BlackRock Pulled $15B Into Crypto. The Market Pulled Out $45.8B Right Back 🚂
BlackRock's digital asset funds shrank to $48.8 billion at the end of the second quarter from $79.6 billion a year earlier, a decline of roughly 39%, even as investors added $15.1 billion in net inflows over the past 12 months, according to the firm's latest earnings release on Wednesday. The drawdown was driven by $45.8 billion in market depreciation, underscoring how tightly the asset manager's crypto ETF business remains linked to digital asset prices.
The slide extended into the second quarter, when BlackRock's digital asset products recorded $3.1 billion in net outflows. The reporting period was a weak stretch for crypto markets: bitcoin ($BTC) fell more than 14% in the quarter to trade at $64,757.98, while ether ($ETH) declined 25% over the same span.
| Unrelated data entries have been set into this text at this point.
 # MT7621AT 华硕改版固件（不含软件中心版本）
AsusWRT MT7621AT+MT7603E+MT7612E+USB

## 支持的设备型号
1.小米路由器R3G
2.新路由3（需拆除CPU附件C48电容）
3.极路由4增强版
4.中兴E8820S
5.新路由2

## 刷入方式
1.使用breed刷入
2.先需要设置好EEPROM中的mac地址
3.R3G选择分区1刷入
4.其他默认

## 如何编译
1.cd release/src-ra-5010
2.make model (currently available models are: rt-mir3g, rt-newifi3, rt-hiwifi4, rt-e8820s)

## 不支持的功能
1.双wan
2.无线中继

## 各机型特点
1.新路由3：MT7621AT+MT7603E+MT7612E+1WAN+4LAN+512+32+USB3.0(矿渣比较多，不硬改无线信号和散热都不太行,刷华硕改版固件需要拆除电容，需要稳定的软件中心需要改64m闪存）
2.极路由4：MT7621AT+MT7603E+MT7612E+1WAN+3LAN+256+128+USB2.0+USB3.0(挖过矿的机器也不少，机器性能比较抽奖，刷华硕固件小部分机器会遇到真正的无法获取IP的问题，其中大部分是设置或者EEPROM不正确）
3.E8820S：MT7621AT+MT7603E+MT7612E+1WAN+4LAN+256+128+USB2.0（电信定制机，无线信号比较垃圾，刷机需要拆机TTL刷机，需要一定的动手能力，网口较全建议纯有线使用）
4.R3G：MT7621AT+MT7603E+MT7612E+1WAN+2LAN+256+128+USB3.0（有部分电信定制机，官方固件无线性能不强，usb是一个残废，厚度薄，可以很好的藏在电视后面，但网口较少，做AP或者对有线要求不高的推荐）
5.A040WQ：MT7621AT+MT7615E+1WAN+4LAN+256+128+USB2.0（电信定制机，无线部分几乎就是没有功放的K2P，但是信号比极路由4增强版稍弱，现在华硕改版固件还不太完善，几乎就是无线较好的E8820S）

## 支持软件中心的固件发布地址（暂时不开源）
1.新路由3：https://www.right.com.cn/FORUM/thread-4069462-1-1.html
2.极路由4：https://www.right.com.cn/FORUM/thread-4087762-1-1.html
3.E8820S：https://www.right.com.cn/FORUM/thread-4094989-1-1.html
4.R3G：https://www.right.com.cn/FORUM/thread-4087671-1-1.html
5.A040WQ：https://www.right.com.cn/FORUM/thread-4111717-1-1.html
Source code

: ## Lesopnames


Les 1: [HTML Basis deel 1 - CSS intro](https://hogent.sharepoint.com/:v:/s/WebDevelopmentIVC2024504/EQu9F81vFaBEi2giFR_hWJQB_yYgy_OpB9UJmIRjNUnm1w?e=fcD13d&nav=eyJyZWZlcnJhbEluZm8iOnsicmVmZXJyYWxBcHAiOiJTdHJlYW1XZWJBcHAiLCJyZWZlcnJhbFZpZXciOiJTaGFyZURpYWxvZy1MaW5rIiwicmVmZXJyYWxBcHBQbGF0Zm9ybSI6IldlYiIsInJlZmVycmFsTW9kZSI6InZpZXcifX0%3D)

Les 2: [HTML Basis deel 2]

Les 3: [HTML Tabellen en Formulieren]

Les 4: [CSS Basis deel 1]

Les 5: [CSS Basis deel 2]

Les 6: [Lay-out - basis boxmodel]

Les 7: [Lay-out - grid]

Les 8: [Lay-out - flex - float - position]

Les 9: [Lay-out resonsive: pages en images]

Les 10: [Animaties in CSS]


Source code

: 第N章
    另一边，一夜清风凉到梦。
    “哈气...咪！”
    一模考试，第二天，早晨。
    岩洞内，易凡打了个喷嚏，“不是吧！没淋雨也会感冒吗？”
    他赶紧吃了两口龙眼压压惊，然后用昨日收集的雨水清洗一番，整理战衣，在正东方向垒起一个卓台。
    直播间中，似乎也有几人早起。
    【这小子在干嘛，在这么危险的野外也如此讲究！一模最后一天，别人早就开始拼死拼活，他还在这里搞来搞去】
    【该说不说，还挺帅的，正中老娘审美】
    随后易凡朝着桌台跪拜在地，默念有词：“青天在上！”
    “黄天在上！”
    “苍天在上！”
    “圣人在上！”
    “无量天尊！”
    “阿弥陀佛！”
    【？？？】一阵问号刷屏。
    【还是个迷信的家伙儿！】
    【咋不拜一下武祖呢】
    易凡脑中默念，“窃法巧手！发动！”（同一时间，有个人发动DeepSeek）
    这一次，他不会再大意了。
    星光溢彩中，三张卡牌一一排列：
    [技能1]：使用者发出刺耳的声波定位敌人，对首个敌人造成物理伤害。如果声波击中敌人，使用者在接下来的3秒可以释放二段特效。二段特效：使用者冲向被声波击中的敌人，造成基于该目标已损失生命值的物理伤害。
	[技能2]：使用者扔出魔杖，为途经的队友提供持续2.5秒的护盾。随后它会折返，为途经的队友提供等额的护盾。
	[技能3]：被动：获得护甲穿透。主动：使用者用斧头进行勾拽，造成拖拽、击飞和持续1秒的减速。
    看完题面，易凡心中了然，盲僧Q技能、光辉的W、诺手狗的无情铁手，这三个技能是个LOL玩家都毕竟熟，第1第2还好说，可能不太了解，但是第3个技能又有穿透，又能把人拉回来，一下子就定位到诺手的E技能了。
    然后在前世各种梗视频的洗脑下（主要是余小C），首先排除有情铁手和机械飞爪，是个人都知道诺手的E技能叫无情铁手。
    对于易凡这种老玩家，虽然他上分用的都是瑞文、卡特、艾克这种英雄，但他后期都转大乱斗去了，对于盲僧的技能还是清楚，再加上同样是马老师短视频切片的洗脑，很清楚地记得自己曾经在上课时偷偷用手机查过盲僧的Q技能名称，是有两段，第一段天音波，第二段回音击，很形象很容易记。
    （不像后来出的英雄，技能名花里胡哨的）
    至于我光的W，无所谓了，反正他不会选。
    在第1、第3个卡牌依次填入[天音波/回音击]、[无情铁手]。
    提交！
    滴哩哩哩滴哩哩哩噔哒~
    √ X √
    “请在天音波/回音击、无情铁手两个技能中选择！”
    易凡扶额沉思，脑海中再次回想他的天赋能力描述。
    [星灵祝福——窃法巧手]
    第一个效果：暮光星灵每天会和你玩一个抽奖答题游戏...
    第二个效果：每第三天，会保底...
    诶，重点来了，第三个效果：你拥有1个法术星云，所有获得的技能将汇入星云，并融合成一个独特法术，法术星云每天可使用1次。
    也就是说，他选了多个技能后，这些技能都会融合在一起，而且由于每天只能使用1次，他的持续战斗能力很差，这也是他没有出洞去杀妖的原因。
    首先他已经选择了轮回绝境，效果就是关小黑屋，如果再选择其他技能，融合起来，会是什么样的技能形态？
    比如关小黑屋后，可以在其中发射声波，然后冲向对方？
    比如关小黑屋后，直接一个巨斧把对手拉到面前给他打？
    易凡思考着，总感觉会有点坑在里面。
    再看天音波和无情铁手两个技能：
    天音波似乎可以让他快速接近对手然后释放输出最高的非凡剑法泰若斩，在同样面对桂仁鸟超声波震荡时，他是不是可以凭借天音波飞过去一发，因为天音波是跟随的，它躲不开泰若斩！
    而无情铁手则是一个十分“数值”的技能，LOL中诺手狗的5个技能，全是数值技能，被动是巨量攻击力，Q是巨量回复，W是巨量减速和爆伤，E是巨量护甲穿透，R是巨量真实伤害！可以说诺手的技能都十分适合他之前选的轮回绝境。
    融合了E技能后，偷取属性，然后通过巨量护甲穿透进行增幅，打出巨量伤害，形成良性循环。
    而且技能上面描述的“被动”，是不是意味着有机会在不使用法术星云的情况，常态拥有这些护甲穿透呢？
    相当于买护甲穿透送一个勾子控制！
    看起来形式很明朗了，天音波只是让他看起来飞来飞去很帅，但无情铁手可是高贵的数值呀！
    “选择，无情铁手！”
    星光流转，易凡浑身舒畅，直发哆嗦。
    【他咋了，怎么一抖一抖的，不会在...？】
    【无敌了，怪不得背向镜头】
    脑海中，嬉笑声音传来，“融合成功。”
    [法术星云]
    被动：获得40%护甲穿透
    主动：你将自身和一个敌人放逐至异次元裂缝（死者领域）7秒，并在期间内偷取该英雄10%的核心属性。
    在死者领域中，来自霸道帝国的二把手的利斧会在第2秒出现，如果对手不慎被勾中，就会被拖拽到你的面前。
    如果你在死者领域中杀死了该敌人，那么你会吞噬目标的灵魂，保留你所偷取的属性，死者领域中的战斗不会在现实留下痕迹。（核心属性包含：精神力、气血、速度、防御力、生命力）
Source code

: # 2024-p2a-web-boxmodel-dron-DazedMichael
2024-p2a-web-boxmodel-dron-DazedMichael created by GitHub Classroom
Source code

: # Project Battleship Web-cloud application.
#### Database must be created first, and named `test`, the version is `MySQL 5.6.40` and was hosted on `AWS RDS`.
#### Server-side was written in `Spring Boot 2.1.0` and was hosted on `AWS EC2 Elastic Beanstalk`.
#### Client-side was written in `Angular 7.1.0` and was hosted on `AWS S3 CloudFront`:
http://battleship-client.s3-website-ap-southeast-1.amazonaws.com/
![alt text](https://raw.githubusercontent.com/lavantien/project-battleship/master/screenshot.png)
Both assets struggled to reverse losses accumulated earlier in the year.
The crypto figures stood in contrast to BlackRock's broader operations, which posted record assets under management of $15.3 trillion after attracting $192 billion in net inflows during the quarter. The company also exceeded Wall Street expectations with adjusted earnings per share of $13.91 on $7.08 billion in revenue. Shares of BlackRock (BLK) traded 4.15% higher at £1,068 in pre-market trading on Wednesday.
BlackRock is targeting $500 million in annual revenue from its crypto business under a 2030 plan outlined on its earnings call. That target would mark an increase of more than tenfold over the $40 million the firm currently generates in base fees and securities lending from the unit, which accounts for less than 1% of total fee revenue. The company has steadily expanded its crypto ETF lineup since listing its spot bitcoin ETF (IBIT) and spot ether ETF (ETHA) in 2024, and more recently introduced the iShares Bitcoin Income ETF (BITY), which seeks to generate yield from bitcoin holdings.